あんまり本人乗り気じゃなかったのでは
山梨で甲羅に「カメデス」と落書きされた亀が見附かって、落書きを消す方針で県職員が保護しようとしていたのが、昨日警察官に保護されたそうな。結局無理に消さずに脱皮を待つことになり、県の水産技術センターに送られたそうだが、何だかこの話を聞いてかなり微妙な気分になった。
たしかに生き物に落書きをすると謂うのは、人間の倫理観では許し難い悪戯に感じられるのだが、たとえばこれが鳥や獣の場合なら、仲間から排斥されたり天敵に見附かりやすくなるとか獲物を捕らえにくくなると謂うような問題が考えられるが、亀の甲羅の落書きと謂うのは、多分当の亀にとっては何ら実害はないだろう。
まあ、オレは亀の生態に詳しくないから、思わぬ問題が生じる可能性もないではないだろうが、多分公園のお堀に住んでいる亀なんだから、甲羅の落書きが目立ってもそんなに実害はないのではないかと思う。
おそらく、当人視点における虐待に類する行為と謂うのは、人間に捕まってペンキで文字を書かれた際に不快を感じたくらいで、その後はいつも通り普通に暮らしていたのではないかと思う。

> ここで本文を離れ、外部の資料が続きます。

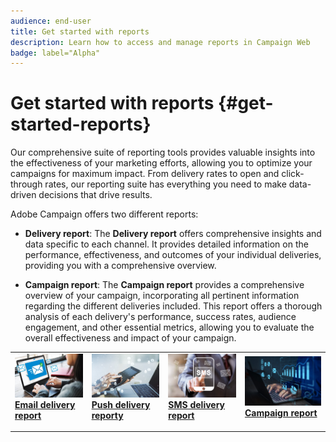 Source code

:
 ```yaml
---
audience: end-user
title: Get started with reports
description: Learn how to access and manage reports in Campaign Web
badge: label="Alpha" 
---
```

# Get started with reports {#get-started-reports}

Our comprehensive suite of reporting tools provides valuable insights into the effectiveness of your marketing efforts, allowing you to optimize your campaigns for maximum impact. From delivery rates to open and click-through rates, our reporting suite has everything you need to make data-driven decisions that drive results.​

Adobe Campaign offers two different reports:

* **Delivery report**: The **Delivery report** offers comprehensive insights and data specific to each channel. It provides detailed information on the performance, effectiveness, and outcomes of your individual deliveries, providing you with a comprehensive overview.

* **Campaign report**: The **Campaign report** provides a comprehensive overview of your campaign, incorporating all pertinent information regarding the different deliveries included. This report offers a thorough analysis of each delivery's performance, success rates, audience engagement, and other essential metrics, allowing you to evaluate the overall effectiveness and impact of your campaign. 



<table style="table-layout:fixed"><tr style="border: 0;">
<td>
<a href="email-report.md">
<img alt="Lead" src="assets/do-not-localize/email_report.jpeg">
</a>
<div><a href="email-report.md"><strong>Email delivery report</strong>
</div>
<p>
</td>
<td>
<a href="push-report.md">
<img alt="Infrequent" src="assets/do-not-localize/push_report.jpeg">
</a>
<div>
<a href="push-report.md"><strong> Push delivery reporty<strong></strong></a>
</div>
<p></td>
<td>
<a href="sms-report.md">
<img alt="Validation" src="assets/do-not-localize/sms_report.png">
</a>
<div>
<a href="sms-report.md"><strong> SMS delivery report</strong></a>
</div>
<p>
</td>
<td>
<a href="campaign-reports.md">
<img alt="Validation" src="assets/do-not-localize/campaign_report.jpeg">
</a>
<div>
<a href="campaign-reports.md"><strong>Campaign report</strong></a>
</div>
<p>
</td>
</tr></table>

これを再び人間が捕まえて落書きを消すと謂うのは、亀視点では落書きされた際と同じくらい不快だったりストレスがあったりするんではないかと謂う気がするし、脱皮すれば自然に消える可能性が高いと謂うのであれば、放置しておいても結果は変わらないと謂う言い方も出来る。
それをわざわざ捕獲して水産技術センターで保護することに、亀視点ではあんまり積極的な意義はなかったんじゃないかなんて思うのだが、どうだろうか。まあ、相手は爬虫類のことだから、公園のお堀でも水産技術センターでもそんなに気にしないとは思うのだが(笑)、亀視点においては一連の人間の努力は別段自身にとって何の意味も持たないような気がする。
おそらくこの一件は飽くまで人間視点における動物愛護の倫理の問題であって、当の亀にしてみれば大騒ぎせず抛っておいてくれたほうが面倒がなかったんじゃないか、なんて感じてしまうわけである。
動物愛護の倫理自体は当然間違ってはいないのだが、この場合は偶々人間が動物に対して行った「没義道」が動物自身にほぼ全く被害を及ぼさず、従ってその非道に憤った人間による「救済行動」も動物自身に何ら益するところがない、と謂う不可思議な状況が現出したわけである。
勿論、落書きをした犯人は相応の責任を取るべきだと思うし、亀の場合は問題がないと仮定しても、前述の通り相手が亀ではなく野生の哺乳類や鳥類だったとしたら相当の実害を被っただろうから、「これに類する行為」の再発を防ぐ努力も必要だろうと思う。しかし、今回の場合、たまたま相手が亀で、甲羅に落書きがあろうがなかろうがほぼ日常生活に何の影響もなさそうだったので、何とも微妙な気分になったわけである。